With USA's Thursday night coverage, it ended the position of ABC's Monday night broadcasts as the exclusive national, prime time television franchise for Major League Baseball.

==Coverage history==
The series began April 26, 1979 with a doubleheader: Cleveland at Kansas City (Jim Woods and Bud Harrelson announcing) followed by Baltimore at California (Monte Moore and Maury Wills announcing). The second game of the night was typically broadcast from the West Coast. The games were usually blacked-out in the competing teams' cities. Once in a while, when USA aired a repeat of the telecast late at night, local cities were allowed to show the rerun.

From 1980 to 1981, Jim Woods and Nelson Briles (replacing Bud Harrelson) broadcast the early games, while Monte Moore and Wes Parker (replacing Maury Wills) called the late game.

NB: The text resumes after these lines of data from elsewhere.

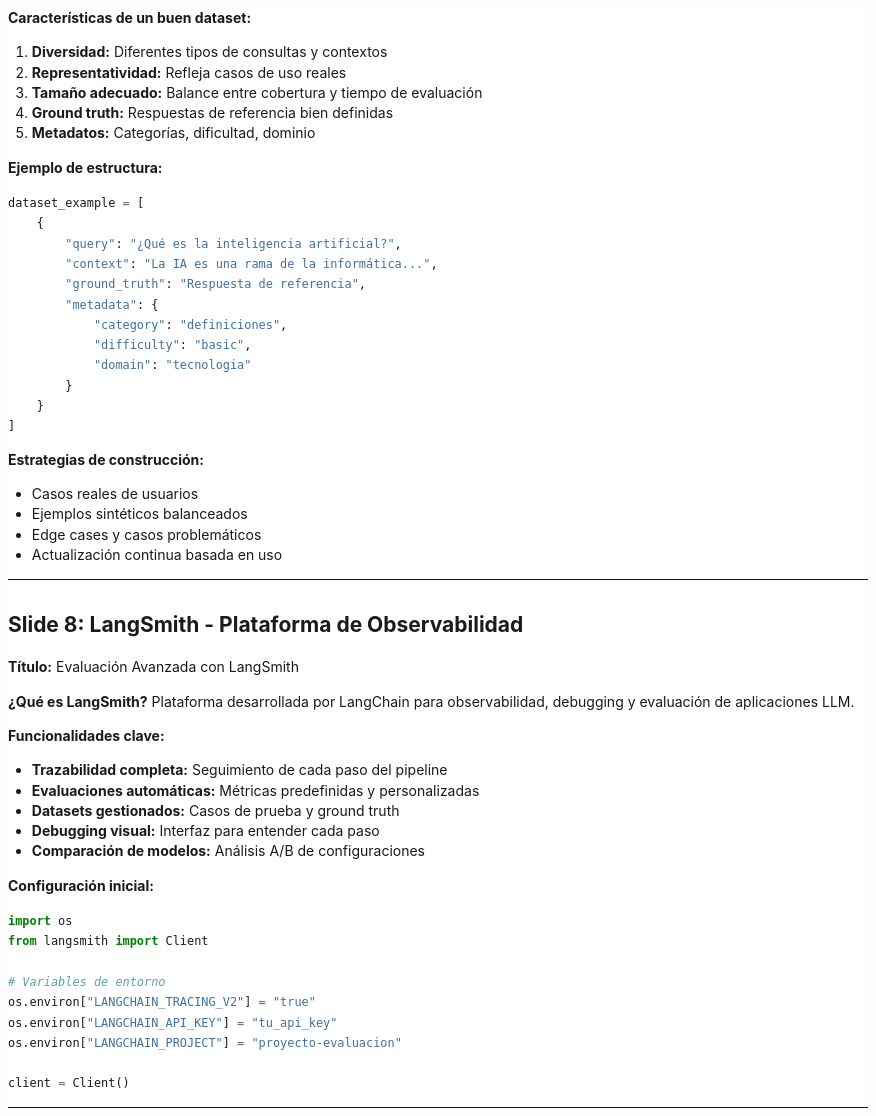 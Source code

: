 **Características de un buen dataset:**
1. **Diversidad:** Diferentes tipos de consultas y contextos
2. **Representatividad:** Refleja casos de uso reales
3. **Tamaño adecuado:** Balance entre cobertura y tiempo de evaluación
4. **Ground truth:** Respuestas de referencia bien definidas
5. **Metadatos:** Categorías, dificultad, dominio

**Ejemplo de estructura:**
```python
dataset_example = [
    {
        "query": "¿Qué es la inteligencia artificial?",
        "context": "La IA es una rama de la informática...",
        "ground_truth": "Respuesta de referencia",
        "metadata": {
            "category": "definiciones",
            "difficulty": "basic",
            "domain": "tecnologia"
        }
    }
]
```

**Estrategias de construcción:**
- Casos reales de usuarios
- Ejemplos sintéticos balanceados
- Edge cases y casos problemáticos
- Actualización continua basada en uso

---

## Slide 8: LangSmith - Plataforma de Observabilidad
**Título:** Evaluación Avanzada con LangSmith

**¿Qué es LangSmith?**
Plataforma desarrollada por LangChain para observabilidad, debugging y evaluación de aplicaciones LLM.

**Funcionalidades clave:**
- **Trazabilidad completa:** Seguimiento de cada paso del pipeline
- **Evaluaciones automáticas:** Métricas predefinidas y personalizadas
- **Datasets gestionados:** Casos de prueba y ground truth
- **Debugging visual:** Interfaz para entender cada paso
- **Comparación de modelos:** Análisis A/B de configuraciones

**Configuración inicial:**
```python
import os
from langsmith import Client

# Variables de entorno
os.environ["LANGCHAIN_TRACING_V2"] = "true"
os.environ["LANGCHAIN_API_KEY"] = "tu_api_key"
os.environ["LANGCHAIN_PROJECT"] = "proyecto-evaluacion"

client = Client()
```

---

In 1982, doubleheaders did not start until June 17. Prior to the doubleheaders starting, Monte Moore and Wes Parker did the individual game until then. When the doubleheaders finally began, Moore and Parker moved over to the late game for the rest of the year. Meanwhile, Eddie Doucette (replacing Jim Woods) and Nelson Briles were assigned to call the early game.

USA continued with the plan of not starting doubleheaders until June in the final year of the package in 1983. Steve Zabriskie and Al Albert filled in for Eddie Doucette in September 1982 (Steve Grad also occasionally substituted) while Albert replaced Doucette for a game or more in 1983.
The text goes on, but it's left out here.